I risultati sono stati sorprendenti. Dei 20 coltelli su cui è stato rilevato materiale genetico in quantità sufficiente, solamente 2 portavano tracce di DNA di un'unica origine. Su cinque coltelli è stata persino rilevata la presenza di DNA non appartenente a nessuno dei partecipanti né ad altri membri del laboratorio. Per questi cinque campioni, le misure adottate dai ricercatori non sono state evidentemente sufficienti a eliminare completamente il DNA già presente sulle mani dei partecipanti (o sui coltelli stessi) prima dell'esperimento. Tracce di DNA secondario sono state rilevate su 16 coltelli: in tre casi, la quantità di DNA secondario era sufficiente a confondere l'interpretazione del profilo genetico. La cosa più incredibile accadeva però con cinque coltelli dove il maggiore contributo era dato proprio dal DNA secondario. Se un simile profilo genetico fosse rilevato durante una vera indagine, verrebbe considerata colpevole una persona assolutamente innocente, non avendo neppure mai toccato l'arma del delitto.

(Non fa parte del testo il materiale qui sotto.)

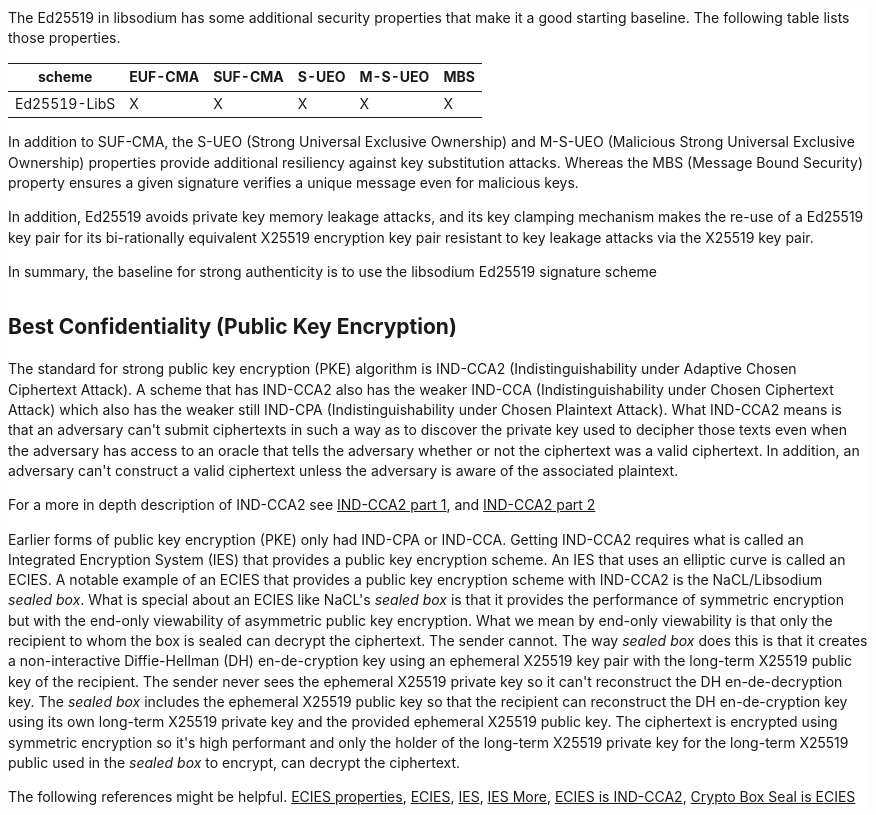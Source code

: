 The Ed25519 in libsodium has some additional security properties that make it a good starting baseline. The following table lists those properties.

|    scheme    | EUF-CMA | SUF-CMA | S-UEO | M-S-UEO | MBS |
|--------------|---------|---------|-------|---------|-----|
| Ed25519-LibS |      X  |      X  |     X |       X |  X  |

In addition to SUF-CMA, the S-UEO (Strong Universal Exclusive Ownership) and M-S-UEO (Malicious Strong Universal Exclusive Ownership) properties provide additional resiliency against key substitution attacks. Whereas the MBS (Message Bound Security) property ensures a given signature verifies a unique message even for malicious keys.

In addition, Ed25519 avoids private key memory leakage attacks, and its key clamping mechanism makes the re-use of a Ed25519 key pair for its bi-rationally equivalent X25519 encryption key pair resistant to key leakage attacks via the X25519 key pair.

In summary, the baseline for strong authenticity is to use the libsodium Ed25519 signature scheme

## Best Confidentiality (Public Key Encryption)

The standard for strong public key encryption (PKE) algorithm is IND-CCA2 (Indistinguishability under Adaptive Chosen Ciphertext Attack). A scheme that has IND-CCA2 also has the weaker IND-CCA (Indistinguishability under Chosen Ciphertext Attack) which also has the weaker still IND-CPA (Indistinguishability under Chosen Plaintext Attack). What IND-CCA2 means is that an adversary can't submit ciphertexts in such a way as to discover the private key used to decipher those texts even when the adversary has access to an oracle that tells the adversary whether or not the ciphertext was a valid ciphertext. In addition, an adversary can't construct a valid ciphertext unless the adversary is aware of the associated plaintext. 

For a more in depth description of IND-CCA2 see  [IND-CCA2 part 1](https://blog.cryptographyengineering.com/2018/04/21/wonk-post-chosen-ciphertext-security-in-public-key-encryption-part-1/), and [IND-CCA2 part 2](https://blog.cryptographyengineering.com/2018/07/20/wonk-post-chosen-ciphertext-security-in-public-key-encryption-part-2/)

Earlier forms of public key encryption (PKE) only had IND-CPA or IND-CCA. Getting IND-CCA2 requires what is called an Integrated Encryption System (IES) that provides a public key encryption scheme. An IES that uses an elliptic curve is called an ECIES. A notable example of an ECIES that provides a public key encryption scheme with IND-CCA2 is the NaCL/Libsodium *sealed box*. What is special about an ECIES like NaCL's *sealed box* is that it provides the performance of symmetric encryption but with the end-only viewability of asymmetric public key encryption. What we mean by end-only viewability is that only the recipient to whom the box is sealed can decrypt the ciphertext. The sender cannot. The way *sealed box* does this is that it creates a non-interactive Diffie-Hellman (DH) en-de-cryption key using an ephemeral X25519 key pair with the long-term X25519 public key of the recipient. The sender never sees the ephemeral X25519 private key so it can't reconstruct the DH en-de-decryption key. The *sealed box* includes the ephemeral X25519 public key so that the recipient can reconstruct the DH en-de-cryption key using its own long-term X25519 private key and the provided ephemeral X25519 public key. The ciphertext is encrypted using symmetric encryption so it's high performant and only the holder of the long-term X25519 private key for the long-term X25519 public used in the *sealed box* to encrypt, can decrypt the ciphertext.

The following references might be helpful. [ECIES properties](https://ieeexplore.ieee.org/abstract/document/5604194), [ECIES](https://cryptopp.com/wiki/Elliptic_Curve_Integrated_Encryption_Scheme), [IES](https://en.wikipedia.org/wiki/Integrated_Encryption_Scheme), [IES More](https://cryptopp.com/wiki/Integrated_Encryption_Scheme),
[ECIES is IND-CCA2](https://crypto.stackexchange.com/questions/66260/does-elliptic-curve-integrated-encryption-scheme-ecies-provide-ind-cca2-securi), [Crypto Box Seal is ECIES](https://eprint.iacr.org/2020/243.pdf)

Ovviamente questo studio non ridimensiona affatto l'importanza del test del DNA, che era e rimane uno strumento fondamentale per la ricerca della verità in ambito forense. I risultati impongono però maggiore cautela nell'interpretazione dell'esito del test, da parte di chi conduce le indagini certamente, ma soprattutto da parte dell'opinione pubblica. Se infatti gli addetti ai lavori hanno sempre saputo che l'analisi genetica è solo uno degli elementi in gioco, più difficile è accettarlo per chi segue le indagini dal salotto di casa, puntando il dito e scuotendo la testa sdegnato.